(Collected data)
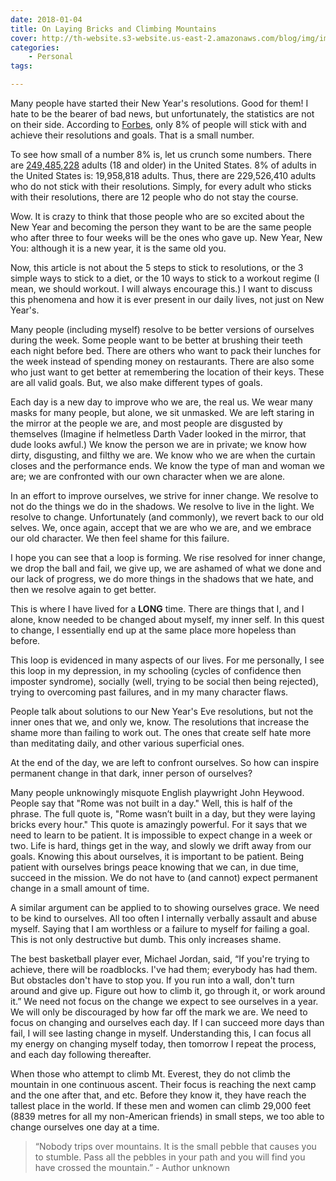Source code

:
 ```yaml
---
date: 2018-01-04
title: On Laying Bricks and Climbing Mountains
cover: http://th-website.s3-website.us-east-2.amazonaws.com/blog/img/image-2018-01-04.jpg
categories:
    - Personal
tags:

---
```


Many people have started their New Year's resolutions. Good for them! I hate to be the bearer of bad news, but unfortunately, the statistics are not on their side. According to <a href="https://www.forbes.com/sites/dandiamond/2013/01/01/just-8-of-people-achieve-their-new-years-resolutions-heres-how-they-did-it/#3d4355d9596b">Forbes</a>, only 8% of people will stick with and achieve their resolutions and goals. That is a small number.

To see how small of a number 8% is, let us crunch some numbers. There are <a href="http://datacenter.kidscount.org/data/tables/99-total-population-by-child-and-adult">249,485,228</a> adults (18 and older) in the United States. 8% of adults in the United States is: 19,958,818 adults. Thus, there are 229,526,410 adults who do not stick with their resolutions. Simply, for every adult who sticks with their resolutions, there are 12 people who do not stay the course.

Wow. It is crazy to think that those people who are so excited about the New Year and becoming the person they want to be are the same people who after three to four weeks will be the ones who gave up. New Year, New You: although it is a new year, it is the same old you.

Now, this article is not about the 5 steps to stick to resolutions, or the 3 simple ways to stick to a diet, or the 10 ways to stick to a workout regime (I mean, we should workout. I will always encourage this.) I want to discuss this phenomena and how it is ever present in our daily lives, not just on New Year's.

Many people (including myself) resolve to be better versions of ourselves during the week. Some people want to be better at brushing their teeth each night before bed. There are others who want to pack their lunches for the week instead of spending money on restaurants. There are also some who just want to get better at remembering the location of their keys. These are all valid goals. But, we also make different types of goals.

Each day is a new day to improve who we are, the real us. We wear many masks for many people, but alone, we sit unmasked. We are left staring in the mirror at the people we are, and most people are disgusted by themselves (Imagine if helmetless Darth Vader looked in the mirror, that dude looks awful.) We know the person we are in private; we know how dirty, disgusting, and filthy we are. We know who we are when the curtain closes and the performance ends. We know the type of man and woman we are; we are confronted with our own character when we are alone.

In an effort to improve ourselves, we strive for inner change. We resolve to not do the things we do in the shadows. We resolve to live in the light. We resolve to change. Unfortunately (and commonly), we revert back to our old selves. We, once again, accept that we are who we are, and we embrace our old character. We then feel shame for this failure.

I hope you can see that a loop is forming. We rise resolved for inner change, we drop the ball and fail, we give up, we are ashamed of what we done and our lack of progress, we do more things in the shadows that we hate, and then we resolve again to get better.

This is where I have lived for a <strong>LONG</strong> time. There are things that I, and I alone, know needed to be changed about myself, my inner self. In this quest to change, I essentially end up at the same place more hopeless than before.

This loop is evidenced in many aspects of our lives. For me personally, I see this loop in my depression, in my schooling (cycles of confidence then imposter syndrome), socially (well, trying to be social then being rejected), trying to overcoming past failures, and in my many character flaws.

People talk about solutions to our New Year's Eve resolutions, but not the inner ones that we, and only we, know. The resolutions that increase the shame more than failing to work out. The ones that create self hate more than meditating daily, and other various superficial ones.

At the end of the day, we are left to confront ourselves. So how can inspire permanent change in that dark, inner person of ourselves?

Many people unknowingly misquote English playwright John Heywood. People say that "Rome was not built in a day." Well, this is half of the phrase. The full quote is, "Rome wasn’t built in a day, but they were laying bricks every hour." This quote is amazingly powerful. For it says that we need to learn to be patient. It is impossible to expect change in a week or two. Life is hard, things get in the way, and slowly we drift away from our goals. Knowing this about ourselves, it is important to be patient. Being patient with ourselves brings peace knowing that we can, in due time, succeed in the mission. We do not have to (and cannot) expect permanent change in a small amount of time.

A similar argument can be applied to to showing ourselves grace. We need to be kind to ourselves. All too often I internally verbally assault and abuse myself. Saying that I am worthless or a failure to myself for failing a goal. This  is not only destructive but dumb. This only increases shame.

The best basketball player ever, Michael Jordan, said, “If you're trying to achieve, there will be roadblocks. I've had them; everybody has had them. But obstacles don't have to stop you. If you run into a wall, don't turn around and give up. Figure out how to climb it, go through it, or work around it.” We need not focus on the change we expect to see ourselves in a year. We will only be discouraged by how far off the mark we are. We need to focus on changing and ourselves each day. If I can succeed more days than fail, I will see lasting change in myself. Understanding this, I can focus all my energy on changing myself today, then tomorrow I repeat the process, and each day following thereafter.

When those who attempt to climb Mt. Everest, they do not climb the mountain in one continuous ascent. Their focus is reaching the next camp and the one after that, and etc. Before they know it, they have reach the tallest place in the world. If these men and women can climb 29,000 feet (8839 metres for all my non-American friends) in small steps, we too able to change ourselves one day at a time.

<blockquote>
  “Nobody trips over mountains. It is the small pebble that causes you to stumble. Pass all the pebbles in your path and you will find you have crossed the mountain.” - Author unknown
</blockquote>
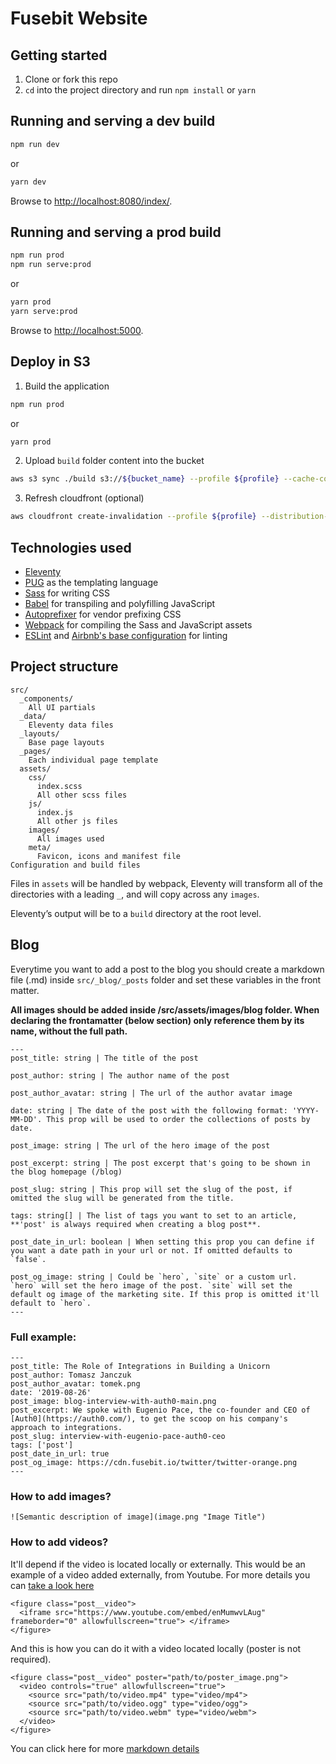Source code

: # Fusebit Website

## Getting started

1. Clone or fork this repo
2. `cd` into the project directory and run `npm install` or `yarn`

## Running and serving a dev build

```sh
npm run dev
```

or

```sh
yarn dev
```

Browse to [http://localhost:8080/index/](http://localhost:8080/index/).

## Running and serving a prod build

```sh
npm run prod
npm run serve:prod
```

or

```sh
yarn prod
yarn serve:prod
```

Browse to [http://localhost:5000](http://localhost:5000).

## Deploy in S3

1. Build the application

```sh
npm run prod
```

or

```sh
yarn prod
```

2. Upload `build` folder content into the bucket

```sh
aws s3 sync ./build s3://${bucket_name} --profile ${profile} --cache-control max-age=31536000
```

3. Refresh cloudfront (optional)

```sh
aws cloudfront create-invalidation --profile ${profile} --distribution-id ${cloudfront_id} --paths '/*'
```

## Technologies used

- [Eleventy](https://www.11ty.dev/)
- [PUG](https://pugjs.org/) as the templating language
- [Sass](https://sass-lang.com/) for writing CSS
- [Babel](https://babeljs.io/) for transpiling and polyfilling JavaScript
- [Autoprefixer](https://github.com/postcss/autoprefixer) for vendor prefixing CSS
- [Webpack](https://webpack.js.org/) for compiling the Sass and JavaScript assets
- [ESLint](https://eslint.org/) and [Airbnb's base configuration](https://www.npmjs.com/package/eslint-config-airbnb-base) for linting

## Project structure

```
src/
  _components/
    All UI partials
  _data/
    Eleventy data files
  _layouts/
    Base page layouts
  _pages/
    Each individual page template
  assets/
    css/
      index.scss
      All other scss files
    js/
      index.js
      All other js files
    images/
      All images used
    meta/
      Favicon, icons and manifest file
Configuration and build files
```

Files in `assets` will be handled by webpack, Eleventy will transform all of the directories with a leading `_`, and will copy across any `images`.

Eleventy’s output will be to a `build` directory at the root level.

## Blog

Everytime you want to add a post to the blog you should create a markdown file (.md) inside `src/_blog/_posts` folder and set these variables in the front matter.

**All images should be added inside /src/assets/images/blog folder. When declaring the frontamatter (below section) only reference them by its name, without the full path.**

```
---
post_title: string | The title of the post

post_author: string | The author name of the post

post_author_avatar: string | The url of the author avatar image

date: string | The date of the post with the following format: 'YYYY-MM-DD'. This prop will be used to order the collections of posts by date.

post_image: string | The url of the hero image of the post

post_excerpt: string | The post excerpt that's going to be shown in the blog homepage (/blog)

post_slug: string | This prop will set the slug of the post, if omitted the slug will be generated from the title.

tags: string[] | The list of tags you want to set to an article, **'post' is always required when creating a blog post**.

post_date_in_url: boolean | When setting this prop you can define if you want a date path in your url or not. If omitted defaults to `false`.

post_og_image: string | Could be `hero`, `site` or a custom url. `hero` will set the hero image of the post. `site` will set the default og image of the marketing site. If this prop is omitted it'll default to `hero`.
---
```

### Full example:

```
---
post_title: The Role of Integrations in Building a Unicorn
post_author: Tomasz Janczuk
post_author_avatar: tomek.png
date: '2019-08-26'
post_image: blog-interview-with-auth0-main.png
post_excerpt: We spoke with Eugenio Pace, the co-founder and CEO of [Auth0](https://auth0.com/), to get the scoop on his company's approach to integrations.
post_slug: interview-with-eugenio-pace-auth0-ceo
tags: ['post']
post_date_in_url: true
post_og_image: https://cdn.fusebit.io/twitter/twitter-orange.png
---
```

### How to add images?

```
![Semantic description of image](image.png "Image Title")
```

### How to add videos?

It'll depend if the video is located locally or externally. This would be an example of a video added externally, from Youtube. For more details you can [take a look here](https://about.gitlab.com/handbook/markdown-guide/#videos)

```
<figure class="post__video">
  <iframe src="https://www.youtube.com/embed/enMumwvLAug" frameborder="0" allowfullscreen="true"> </iframe>
</figure>
```

And this is how you can do it with a video located locally (poster is not required).

```
<figure class="post__video" poster="path/to/poster_image.png">
  <video controls="true" allowfullscreen="true">
    <source src="path/to/video.mp4" type="video/mp4">
    <source src="path/to/video.ogg" type="video/ogg">
    <source src="path/to/video.webm" type="video/webm">
  </video>
</figure>
```

You can click here for more [markdown details](https://about.gitlab.com/handbook/markdown-guide)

**ASSIGNMENT**
Print only the lines from the first line of the data above through the one containing "Many people have", exactly as they are, with pictures omitted.

**EXERCISE SOLUTION**
Source code

:
 ```yaml
---
date: 2018-01-04
title: On Laying Bricks and Climbing Mountains
cover: http://th-website.s3-website.us-east-2.amazonaws.com/blog/img/image-2018-01-04.jpg
categories:
    - Personal
tags:

---
```


Many people have started their New Year's resolutions. Good for them! I hate to be the bearer of bad news, but unfortunately, the statistics are not on their side. According to <a href="https://www.forbes.com/sites/dandiamond/2013/01/01/just-8-of-people-achieve-their-new-years-resolutions-heres-how-they-did-it/#3d4355d9596b">Forbes</a>, only 8% of people will stick with and achieve their resolutions and goals. That is a small number.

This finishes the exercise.